Chapter Seven – Spring – gives a veritable catalog of nature scarcely imagined by the layman, which accounts, I suppose, for most of us. It wearies my dull mind but I dive in, needy.

  • Flowers: redbuds, sassafras, tulips, catawbas, and pawpaws. Who knows these things by name?

  • The leafing of trees, Annie insists, is a thing. Surely, though, the leaves just appear. How could it possibly matter how it happens or how they look up close? Leaves give rise to words like etiolate, translucent, lambent, minute, pale. And that's all in one sentence.

  • The seal in the Bering Strait gets audience in Annie's imagination and reading, and she shares: the hunt, the seal habits, the hunter's success find their place in the telling of all the wild scenes we knew not, of glaciers calving and “water sky.”

  • She spends time with algae required by its reality, which is a lot. The frogs try to jump out of the algae-covered pond and can't quite. They become “jumping green flares” about the pond until finally they find an open place and break free.

  • And when the happily unobservant are ready to move on already, Annie takes us deeper in the pond: midges, snails, turtles, herons, muskrats, bladderwort, diatoms, insect larvae, nymphs are there she says. Who knew?! And there was more, much more.

Annie isn't done until the microscope comes out and the smallest life is known to the eye. And one wonders – maybe – if this is going too far. How would I know? I wouldn't.

In it all there is slight tribute to the forest of the trees. She says, for example, “There is a muscular energy in sunlight corresponding to the spiritual energy of wind.” Few things are larger in our life than sun, so I rejoice for relief from the tiny things. And she speaks plainly of the necessity of this sun “fashioning a new and sturdy world,” always, so that the pond can be “popping with life.”

It's a delightful, mysterious read: an American treasure. And more than once in this chapter she throws a bone to those who ignore the proverbial trees because we imagine we already know the forest. And she does it when speaking of trees no less.

Trees transform dirt, gravel and water into beauty. A large elm can make six million leaves in a season, she says. “I can't make one.” A tree may use a ton of water in one day. And these mysterious creatures live among us by the millions, replenishing the earth, doing their thing quietly, unheard, unnoticed, vital.

Makes me wonder what we can do – the human body, soul and spirit. We often have to make much of naught, work with faults and pains and confounding nonsense. And then enter other people. Can we make something beautiful? That's the dream, and if I go there I land in a place to which Annie amply alludes: I land in life itself and the gift of children.

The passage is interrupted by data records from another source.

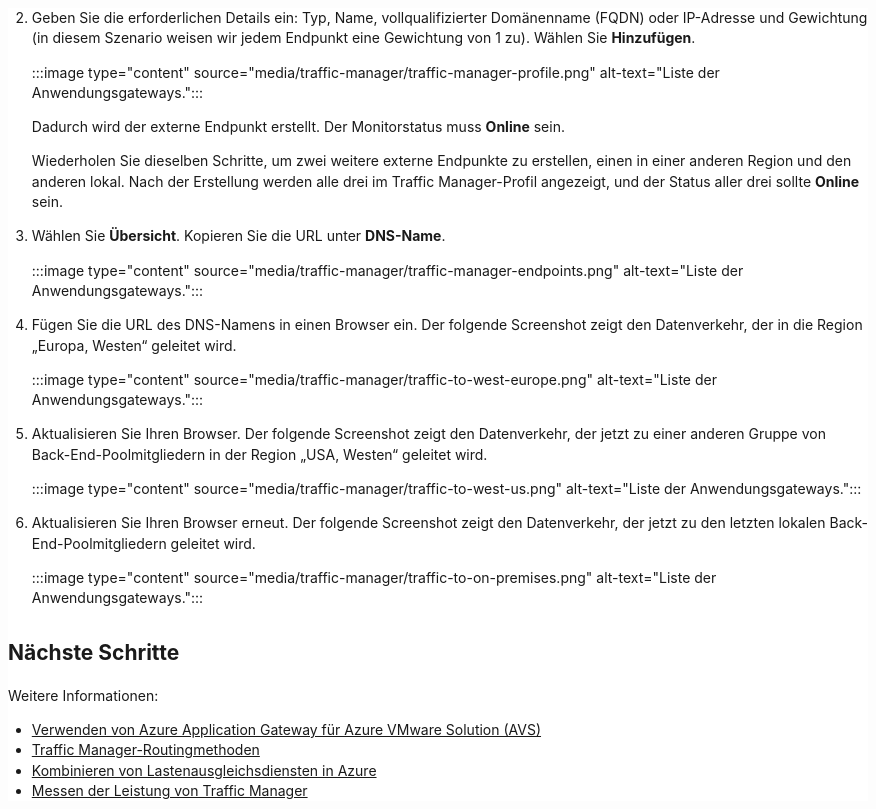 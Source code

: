 2. Geben Sie die erforderlichen Details ein: Typ, Name, vollqualifizierter Domänenname (FQDN) oder IP-Adresse und Gewichtung (in diesem Szenario weisen wir jedem Endpunkt eine Gewichtung von 1 zu). Wählen Sie **Hinzufügen**.

   :::image type="content" source="media/traffic-manager/traffic-manager-profile.png" alt-text="Liste der Anwendungsgateways.":::  
 
   Dadurch wird der externe Endpunkt erstellt. Der Monitorstatus muss **Online** sein. 

   Wiederholen Sie dieselben Schritte, um zwei weitere externe Endpunkte zu erstellen, einen in einer anderen Region und den anderen lokal. Nach der Erstellung werden alle drei im Traffic Manager-Profil angezeigt, und der Status aller drei sollte **Online** sein.

3. Wählen Sie **Übersicht**. Kopieren Sie die URL unter **DNS-Name**.

   :::image type="content" source="media/traffic-manager/traffic-manager-endpoints.png" alt-text="Liste der Anwendungsgateways."::: 

4. Fügen Sie die URL des DNS-Namens in einen Browser ein. Der folgende Screenshot zeigt den Datenverkehr, der in die Region „Europa, Westen“ geleitet wird.

   :::image type="content" source="media/traffic-manager/traffic-to-west-europe.png" alt-text="Liste der Anwendungsgateways."::: 

5. Aktualisieren Sie Ihren Browser. Der folgende Screenshot zeigt den Datenverkehr, der jetzt zu einer anderen Gruppe von Back-End-Poolmitgliedern in der Region „USA, Westen“ geleitet wird.

   :::image type="content" source="media/traffic-manager/traffic-to-west-us.png" alt-text="Liste der Anwendungsgateways."::: 

6. Aktualisieren Sie Ihren Browser erneut. Der folgende Screenshot zeigt den Datenverkehr, der jetzt zu den letzten lokalen Back-End-Poolmitgliedern geleitet wird.

   :::image type="content" source="media/traffic-manager/traffic-to-on-premises.png" alt-text="Liste der Anwendungsgateways.":::

## <a name="next-steps"></a>Nächste Schritte

Weitere Informationen:

- [Verwenden von Azure Application Gateway für Azure VMware Solution (AVS)](protect-azure-vmware-solution-with-application-gateway.md)
- [Traffic Manager-Routingmethoden](../traffic-manager/traffic-manager-routing-methods.md)
- [Kombinieren von Lastenausgleichsdiensten in Azure](../traffic-manager/traffic-manager-load-balancing-azure.md)
- [Messen der Leistung von Traffic Manager](../traffic-manager/traffic-manager-performance-considerations.md)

This almost undoes me as I try to reflect humbly on the amazing work of art that is Tinker Creek. Friends might say I just leapt to the most obvious. But induction lets things rise to the surface and this rises. Trees make leaves in miraculous ways. People make people, and the miracle is beyond wonder.

It is the gift of life that sneaks in when we ask ourselves, “What can I do that is beautiful? What gravel and dirt can I turn into something that answers the unspeakable gift of life?” I may be able to create a life to bless the world – that is, I may become a parent, and then game on!

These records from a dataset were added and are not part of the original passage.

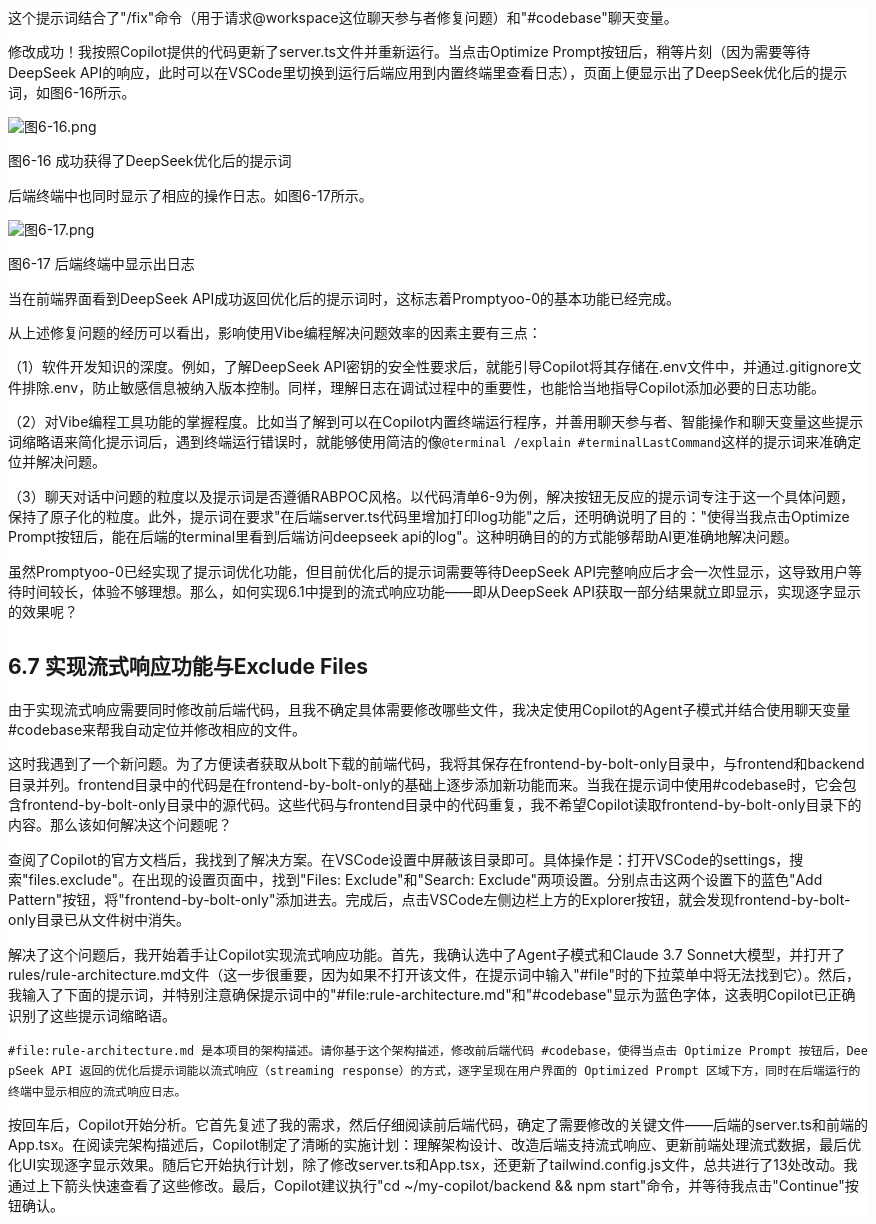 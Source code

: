 这个提示词结合了"/fix"命令（用于请求@workspace这位聊天参与者修复问题）和"#codebase"聊天变量。

修改成功！我按照Copilot提供的代码更新了server.ts文件并重新运行。当点击Optimize Prompt按钮后，稍等片刻（因为需要等待DeepSeek API的响应，此时可以在VSCode里切换到运行后端应用到内置终端里查看日志），页面上便显示出了DeepSeek优化后的提示词，如图6-16所示。

![图6-16.png](图6-16.png)

图6-16 成功获得了DeepSeek优化后的提示词

后端终端中也同时显示了相应的操作日志。如图6-17所示。

![图6-17.png](图6-17.png)

图6-17 后端终端中显示出日志

当在前端界面看到DeepSeek API成功返回优化后的提示词时，这标志着Promptyoo-0的基本功能已经完成。

从上述修复问题的经历可以看出，影响使用Vibe编程解决问题效率的因素主要有三点：

（1）软件开发知识的深度。例如，了解DeepSeek API密钥的安全性要求后，就能引导Copilot将其存储在.env文件中，并通过.gitignore文件排除.env，防止敏感信息被纳入版本控制。同样，理解日志在调试过程中的重要性，也能恰当地指导Copilot添加必要的日志功能。

（2）对Vibe编程工具功能的掌握程度。比如当了解到可以在Copilot内置终端运行程序，并善用聊天参与者、智能操作和聊天变量这些提示词缩略语来简化提示词后，遇到终端运行错误时，就能够使用简洁的像`@terminal /explain #terminalLastCommand`这样的提示词来准确定位并解决问题。

（3）聊天对话中问题的粒度以及提示词是否遵循RABPOC风格。以代码清单6-9为例，解决按钮无反应的提示词专注于这一个具体问题，保持了原子化的粒度。此外，提示词在要求"在后端server.ts代码里增加打印log功能"之后，还明确说明了目的："使得当我点击Optimize Prompt按钮后，能在后端的terminal里看到后端访问deepseek api的log"。这种明确目的的方式能够帮助AI更准确地解决问题。

虽然Promptyoo-0已经实现了提示词优化功能，但目前优化后的提示词需要等待DeepSeek API完整响应后才会一次性显示，这导致用户等待时间较长，体验不够理想。那么，如何实现6.1中提到的流式响应功能——即从DeepSeek API获取一部分结果就立即显示，实现逐字显示的效果呢？

## 6.7 实现流式响应功能与Exclude Files

由于实现流式响应需要同时修改前后端代码，且我不确定具体需要修改哪些文件，我决定使用Copilot的Agent子模式并结合使用聊天变量#codebase来帮我自动定位并修改相应的文件。

这时我遇到了一个新问题。为了方便读者获取从bolt下载的前端代码，我将其保存在frontend-by-bolt-only目录中，与frontend和backend目录并列。frontend目录中的代码是在frontend-by-bolt-only的基础上逐步添加新功能而来。当我在提示词中使用#codebase时，它会包含frontend-by-bolt-only目录中的源代码。这些代码与frontend目录中的代码重复，我不希望Copilot读取frontend-by-bolt-only目录下的内容。那么该如何解决这个问题呢？

查阅了Copilot的官方文档后，我找到了解决方案。在VSCode设置中屏蔽该目录即可。具体操作是：打开VSCode的settings，搜索"files.exclude"。在出现的设置页面中，找到"Files: Exclude"和"Search: Exclude"两项设置。分别点击这两个设置下的蓝色"Add Pattern"按钮，将"frontend-by-bolt-only"添加进去。完成后，点击VSCode左侧边栏上方的Explorer按钮，就会发现frontend-by-bolt-only目录已从文件树中消失。

解决了这个问题后，我开始着手让Copilot实现流式响应功能。首先，我确认选中了Agent子模式和Claude 3.7 Sonnet大模型，并打开了rules/rule-architecture.md文件（这一步很重要，因为如果不打开该文件，在提示词中输入"#file"时的下拉菜单中将无法找到它）。然后，我输入了下面的提示词，并特别注意确保提示词中的"#file:rule-architecture.md"和"#codebase"显示为蓝色字体，这表明Copilot已正确识别了这些提示词缩略语。

```markdown
#file:rule-architecture.md 是本项目的架构描述。请你基于这个架构描述，修改前后端代码 #codebase，使得当点击 Optimize Prompt 按钮后，DeepSeek API 返回的优化后提示词能以流式响应（streaming response）的方式，逐字呈现在用户界面的 Optimized Prompt 区域下方，同时在后端运行的终端中显示相应的流式响应日志。
```

按回车后，Copilot开始分析。它首先复述了我的需求，然后仔细阅读前后端代码，确定了需要修改的关键文件——后端的server.ts和前端的App.tsx。在阅读完架构描述后，Copilot制定了清晰的实施计划：理解架构设计、改造后端支持流式响应、更新前端处理流式数据，最后优化UI实现逐字显示效果。随后它开始执行计划，除了修改server.ts和App.tsx，还更新了tailwind.config.js文件，总共进行了13处改动。我通过上下箭头快速查看了这些修改。最后，Copilot建议执行"cd ~/my-copilot/backend && npm start"命令，并等待我点击"Continue"按钮确认。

Perhaps more fundamentally – for not all can or will become parents – we can dare to believe, paraphrasing Solzhenitsyn as he reflected on the dirt and gravel of his imprisonment, that “the object of life is to become a beautiful person.”

Are you becoming beautiful? Am I? I wondered what benefit there was in Annie's minutia. It leads me to this question and inspires a hopeful answer.

I think life itself does that if we stop long enough to listen and learn.  And that's more than enough benefit for today.